My nose is nearly rubbing the bottom of the tunnel, so my breath bounces off the dirt and comes back dusty, in my face. The harder I breathe, the more of a cloud I imagine around me. I forget all about the smell of Garrett’s shirt and the Fury blowing up the library a half-mile over my head, the avalanche in the well, and Sean waiting at the other end. What comes rocketing back to me is that I’m trapped in a tunnel that is the size of my shoulders. I can only wiggle myself along by inches.
I’m still clinging to the edge of being okay, until I try to take a deep breath and can’t. My ribs are too squeezed and I can’t catch a whole breath.
The panic blows out my field and I try to dig my fingernails into my composure. I’m not going to lose it in this tunnel. I’m not. I bite down on my lip to redirect my thoughts, but my voice still comes out all jagged as I shout, “Sean?”
He doesn’t answer.
“It’s just a little further,” Garrett’s voice is an unwelcome anchor. As much as I want to be calm, I need to make it happen for myself. I think I’d be okay if he could just be the one freaking out, but instead, he says, “Almost there.”
And I lose it. I totally fail.
“We’re not,” I say. The walls are too close. The fear rises up in my throat and I fight it back down, but it doesn’t feel like I’m getting anywhere. I won’t open my eyes in case I’m not. I’m afraid I’ll be staring at another collapsed end of the tunnel.
Suddenly, hands wrap around my wrists and I’m dragged through the hole. I flop out, onto a concrete floor, and open my eyes on Sean’s dress shoes.
“Sounded like you were bugging out in there.” Sean says as he hauls me up. “We’ve got to tell Nok to make his tunnels a little bigger. That one should be called the Veritas girdle.”

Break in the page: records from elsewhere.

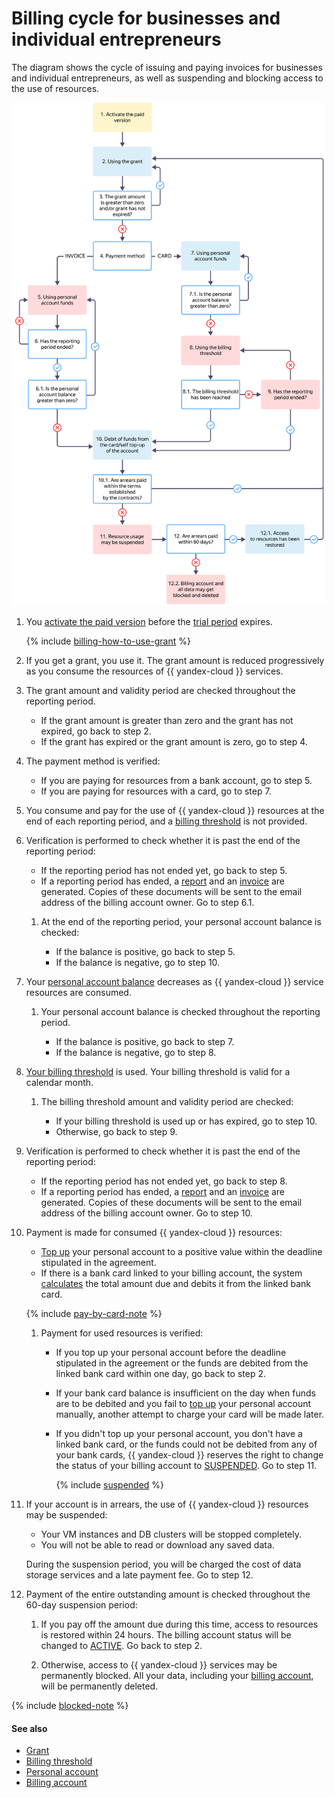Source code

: # Billing cycle for businesses and individual entrepreneurs

The diagram shows the cycle of issuing and paying invoices for businesses and individual entrepreneurs, as well as suspending and blocking access to the use of resources.

![image](../../_assets/billing/billing-cycle-business-credit.svg)

1. You [activate the paid version](../operations/activate-commercial.md) before the [trial period](../../billing/concepts/trial-period.md) expires.

   {% include [billing-how-to-use-grant](../../_includes/billing-how-to-use-grant.md) %}

1. If you get a grant, you use it. The grant amount is reduced progressively as you consume the resources of {{ yandex-cloud }} services.

1. The grant amount and validity period are checked throughout the reporting period.

   * If the grant amount is greater than zero and the grant has not expired, go back to step 2.
   * If the grant has expired or the grant amount is zero, go to step 4.

1. The payment method is verified:

   * If you are paying for resources from a bank account, go to step 5.
   * If you are paying for resources with a card, go to step 7.

1. You consume and pay for the use of {{ yandex-cloud }} resources at the end of each reporting period, and a [billing threshold](../concepts/billing-threshold.md) is not provided.

1. Verification is performed to check whether it is past the end of the reporting period:

   * If the reporting period has not ended yet, go back to step 5.
   * If a reporting period has ended, a [report](../concepts/act.md) and an [invoice](../concepts/invoice.md) are generated. Copies of these documents will be sent to the email address of the billing account owner. Go to step 6.1.

   1. At the end of the reporting period, your personal account balance is checked:

      * If the balance is positive, go back to step 5.
      * If the balance is negative, go to step 10.

1. Your [personal account balance](../concepts/personal-account.md#balance) decreases as {{ yandex-cloud }} service resources are consumed.

   1. Your personal account balance is checked throughout the reporting period.

      * If the balance is positive, go back to step 7.
      * If the balance is negative, go to step 8.

1. [Your billing threshold](../concepts/billing-threshold.md) is used. Your billing threshold is valid for a calendar month.

   1. The billing threshold amount and validity period are checked:

      * If your billing threshold is used up or has expired, go to step 10.
      * Otherwise, go back to step 9.

1. Verification is performed to check whether it is past the end of the reporting period:

   * If the reporting period has not ended yet, go back to step 8.
   * If a reporting period has ended, a [report](../concepts/act.md) and an [invoice](../concepts/invoice.md) are generated. Copies of these documents will be sent to the email address of the billing account owner. Go to step 10.

1. Payment is made for consumed {{ yandex-cloud }} resources:

   * [Top up](../operations/pay-the-bill.md) your personal account to a positive value within the deadline stipulated in the agreement.
   * If there is a bank card linked to your billing account, the system [calculates](payment-methods-card-business.md#payment-amount) the total amount due and debits it from the linked bank card.

   {% include [pay-by-card-note](../_includes/pay-by-card-note.md) %}

   1. Payment for used resources is verified:

      * If you top up your personal account before the deadline stipulated in the agreement or the funds are debited from the linked bank card within one day, go back to step 2.
      * If your bank card balance is insufficient on the day when funds are to be debited and you fail to [top up](../operations/pay-the-bill.md) your personal account manually, another attempt to charge your card will be made later.
      * If you didn't top up your personal account, you don't have a linked bank card, or the funds could not be debited from any of your bank cards, {{ yandex-cloud }} reserves the right to change the status of your billing account to [SUSPENDED](../concepts/billing-account-statuses.md). Go to step 11.

         {% include [suspended](../_includes/billing-suspended.md) %}

1. If your account is in arrears, the use of {{ yandex-cloud }} resources may be suspended:

   * Your VM instances and DB clusters will be stopped completely.
   * You will not be able to read or download any saved data.

   During the suspension period, you will be charged the cost of data storage services and a late payment fee. Go to step 12.

1. Payment of the entire outstanding amount is checked throughout the 60-day suspension period:

   1. If you pay off the amount due during this time, access to resources is restored within 24 hours. The billing account status will be changed to [ACTIVE](../concepts/billing-account-statuses.md). Go back to step 2.

   1. Otherwise, access to {{ yandex-cloud }} services may be permanently blocked. All your data, including your [billing account](../concepts/billing-account.md), will be permanently deleted.


{% include [blocked-note](../_includes/blocked-note.md) %}


#### See also

* [Grant](../concepts/bonus-account.md)
* [Billing threshold](../concepts/billing-threshold.md)
* [Personal account](../concepts/personal-account.md)
* [Billing account](../concepts/billing-account.md)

It would’ve made me laugh, if I wasn’t sucking in as much stale air as I could get inside me, while standing in somebody’s creepy basement. The concrete floor and cinder block walls are lit by only a single naked bulb, hovering over what looks to be the foot of a staircase, at the opposite end of the room.
Garrett comes through the hole, rolling onto his back so he can reach up through the opening and grabbing onto some pipes overhead. He pulls himself out, and lands with both feet on the floor like he does this every day.
“You okay?” he asks and I just nod, pushing my hair out of my face. I’m an idiot.
“So, where we at, boss?” Sean asks his brother.
“It’s a condemned house,” Garrett says. “In the sub behind the library.”